Cette tribune a été publiée dans les pages des Echos, le lundi 11 avril 2022. |
Face à l'inflation, face à l'impuissance publique, face au sentiment de ne pas participer aux décisions, il nous faut éviter que la colère l'emporte et entraîne avec elle notre économie, nos entreprises, dans une période de turbulences où se jouent la crédibilité de la France mais aussi notre démocratie. Cette colère est toujours à fleur de peau dans le pays. La raison ? L'impasse dans laquelle se trouve notre modèle social en raison du poids de l'impôt, des gaspillages, du fait que beaucoup de nos concitoyens remarquent qu'ils ne gagnent pas plus, en étant indépendants ou en travaillant plus de 35 heures par semaine, que ceux qui cumulent des aides sans charge fiscale.
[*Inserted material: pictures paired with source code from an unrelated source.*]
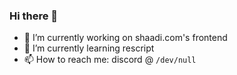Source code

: ### Hi there 👋

- 🔭 I’m currently working on shaadi.com's frontend
- 🌱 I’m currently learning rescript
- 📫 How to reach me: discord @ `/dev/null`
<!--
**swapkats/swapkats** is a ✨ _special_ ✨ repository because its `README.md` (this file) appears on your GitHub profile.

Here are some ideas to get you started:


-->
L'équilibre des pouvoirs, aujourd'hui, n'est pas respecté
Il serait délétère que le prochain quinquennat reparte sur une période de fausse représentativité en multipliant les conventions citoyennes tirées au sort, comme celle sur le climat, avec, à la clé, des décisions publiques impactant notre économie, notre industrie et notre souveraineté énergétique dans la plus grande incertitude. Le tout sans que le Parlement ait son mot à dire ou puisse juger vraiment de l'impact de ces mesures, faute d'études dignes de ce nom.
Notre démocratie repose sur l'équilibre entre les pouvoirs législatif, exécutif et l'autorité judiciaire. Cet équilibre doit être respecté. Pendant le quinquennat écoulé, nous avons pu voir que l'influence du Parlement a souvent été réduite à la portion congrue, l'exécutif le court-circuitant au maximum (sur la crise sanitaire, les mesures « gilets jaunes », l'emballement de la dette, etc.), malgré la réforme de 2008 qui consacre pourtant le rôle d'évaluation des politiques publiques de nos parlementaires.
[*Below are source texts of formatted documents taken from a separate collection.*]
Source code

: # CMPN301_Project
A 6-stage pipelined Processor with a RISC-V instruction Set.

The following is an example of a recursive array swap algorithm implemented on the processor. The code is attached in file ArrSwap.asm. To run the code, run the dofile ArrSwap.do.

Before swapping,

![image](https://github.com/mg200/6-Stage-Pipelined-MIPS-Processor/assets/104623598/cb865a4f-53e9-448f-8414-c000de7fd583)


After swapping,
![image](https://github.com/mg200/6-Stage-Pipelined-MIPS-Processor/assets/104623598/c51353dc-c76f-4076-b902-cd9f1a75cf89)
Le Printemps de l'évaluation institué par la commission des Finances de l'Assemblée nationale en 2018 puis la loi de modernisation de la gestion des finances publiques ne vont pas assez loin.
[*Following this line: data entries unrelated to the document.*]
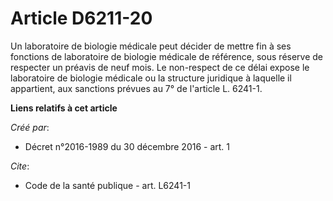 # Article D6211-20

Un laboratoire de biologie médicale peut décider de mettre fin à ses fonctions de laboratoire de biologie médicale de
référence, sous réserve de respecter un préavis de neuf mois. Le non-respect de ce délai expose le laboratoire de biologie
médicale ou la structure juridique à laquelle il appartient, aux sanctions prévues au 7° de l'article L. 6241-1.

**Liens relatifs à cet article**

_Créé par_:

  - Décret n°2016-1989 du 30 décembre 2016 - art. 1

_Cite_:

  - Code de la santé publique - art. L6241-1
Il faut doter le Parlement d'un organe d'audit indépendant
Pour redonner son lustre au Parlement et un véritable pouvoir pour peser dans le débat public, il est temps de le doter d'un organe d'audit indépendant et interparlementaire avec le détachement de personnels de l'Insee, devenu autorité administrative indépendante. Cet organe d'audit pourrait non seulement produire des études sur les politiques publiques, mais également procéder à l'évaluation des normes pour les entreprises et les particuliers à l'instar du Conseil national d'évaluation des normes pour les collectivités territoriales. Il pourrait enfin produire pour nos représentants des analyses contradictoires des études d'impact des projets de loi et réaliser celles des propositions de loi.
A l'appui de ce Parlement renforcé, des questions par référendum devraient être posées aux Français, dans une logique de vraie démocratie participative institutionnelle. Réforme des retraites, réforme de la fonction publique, mise en place de prestations sociales « à la source », frein à l'endettement constitutionnel, réforme et adaptation du modèle éducatif et social, les Français devront être associés aux choix essentiels pour notre avenir.
Il nous faut donc, en même temps, un Parlement plus fort et plus éclairé et des concitoyens associés aux grandes décisions de la prochaine législature. C'est la condition sine qua non pour que leurs expressions ne se fassent pas dans la rue, dans la violence et le chaos.